A pause for lunch, and I found myself having a lovely chat with Ada Palmer's dad. He was very proud of his Hugo winning daughter (who was sitting with friends on the other side of the large round table)!
Then it was off to queue for the Angels and Demons: Christian Mysticism in Fantasy panel. This was the one where I was right at the end of the queue - I just managed to squeeze in by sitting on the windowsill!
The panel member I really wanted to see here was Brother Guy Consolmagno, Jesuit and official Vatican astronomer.
He related the story of a meeting he'd had with Lois McMaster Bujold at a previous Con, when she realised that he was a Jesuit, and hoped he wasn't offended by some of the things she'd written. He answered that he was also a physicist - and she had faster than light travel in her books....

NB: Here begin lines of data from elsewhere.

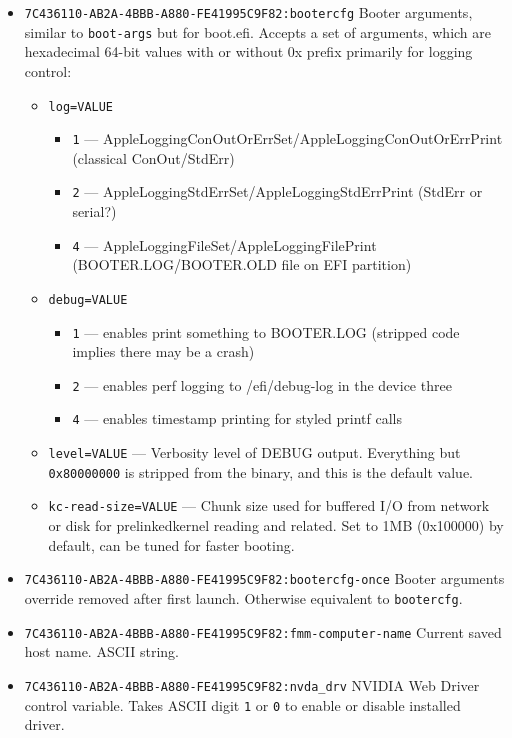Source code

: \documentclass[]{article}
\begin{document}
\begin{itemize}
\item
  \texttt{7C436110-AB2A-4BBB-A880-FE41995C9F82:bootercfg}
  \break
  Booter arguments, similar to \texttt{boot-args} but for boot.efi. Accepts a set of
  arguments, which are hexadecimal 64-bit values with or without 0x prefix primarily
  for logging control:
  \begin{itemize}
  \item \texttt{log=VALUE}
    \begin{itemize}
    \item \texttt{1} --- AppleLoggingConOutOrErrSet/AppleLoggingConOutOrErrPrint
    (classical ConOut/StdErr)
    \item \texttt{2} --- AppleLoggingStdErrSet/AppleLoggingStdErrPrint (StdErr or serial?)
    \item \texttt{4} --- AppleLoggingFileSet/AppleLoggingFilePrint (BOOTER.LOG/BOOTER.OLD
    file on EFI partition)
    \end{itemize}
  \item \texttt{debug=VALUE}
  \begin{itemize}
  \item \texttt{1} --- enables print something to BOOTER.LOG (stripped code implies there
  may be a crash)
  \item \texttt{2} --- enables perf logging to /efi/debug-log in the device three
  \item \texttt{4} --- enables timestamp printing for styled printf calls
  \end{itemize}
  \item \texttt{level=VALUE} --- Verbosity level of DEBUG output. Everything but
  \texttt{0x80000000} is stripped from the binary, and this is the default value.
  \item \texttt{kc-read-size=VALUE} --- Chunk size used for buffered I/O from network or
  disk for prelinkedkernel reading and related. Set to 1MB (0x100000) by default, can be
  tuned for faster booting.
\end{itemize}
\item \texttt{7C436110-AB2A-4BBB-A880-FE41995C9F82:bootercfg-once}
  \break
  Booter arguments override removed after first launch. Otherwise equivalent to \texttt{bootercfg}.
\item
  \texttt{7C436110-AB2A-4BBB-A880-FE41995C9F82:fmm-computer-name}
  \break
  Current saved host name. ASCII string.
\item
  \texttt{7C436110-AB2A-4BBB-A880-FE41995C9F82:nvda\_drv}
  \break
  NVIDIA Web Driver control variable. Takes ASCII digit \texttt{1} or \texttt{0}
  to enable or disable installed driver.
\end{itemize}
\end{document}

One of the topics of discussion was what an author does when they leave religion out of their fictional societies. The obvious example (which I hadn't actually thought about before) was Pern. Who teaches the children? The Harpers! Who performs the rituals that people go through in their lives? The Harpers! Who keeps the memory of the planet's history? The Harpers! And then the question was asked - what if they were the baddies, manipulating Pernese society for their own ends?
Brother Guy also suggested that heresy was really the emphasis of one truth at the expense of others, which gave me food for thought. And he said that the religion in A Canticle for Liebowicz was too nice!
The panel talked about myth, and suggested that the stories were a way of describing the natural world so it made sense. For instance in Ancient Greek myth there is the Medusa with snaky hair. Could this also relate to the octopus?
In a previous panel on Cultural Appropriation there had been some discussion about taking parts of a culture without asking permission, and the same could be said about religions - taking the cool parts out of context. It wasn't such a problem for Christianity, which is not threatened, but it's different for minority religions.
Finally there were recommendations of books that dealt with religion in fantasy well, and these included The Sparrow by Mary Russell (Jesuits in Space), and Jo Walton's Lent.
I didn't need to queue for the next panel, which was Expanding the Storyverse with Tie-In Novels. This was the only chance I got all weekend to see guest of honour Diane Duane, and it was lovely to see her on the same panel as Pat Cadigan. I saw Pat Cadigan at EasterCon in Birmingham, and she was a brilliant speaker. Now, she was whizzing round the Con on a mobility scooter and introduced herself by saying "I'm Pat Cadigan, bitches!"
I love Diane Duane's Star Trek novels, so it was great fun to hear her talk about that. The panel also talked about difficulties they had had with the studios, like the one which read the tie-in novel and told the author she hadn't put a certain thing into it that they wanted in it - but they wouldn't tell her what it was in case the information leaked to the public before they were ready! Or the tie-in novels that all had to be 95,000 words, so the authors would go through the manuscripts taking out all the contractions so they got two words instead of one.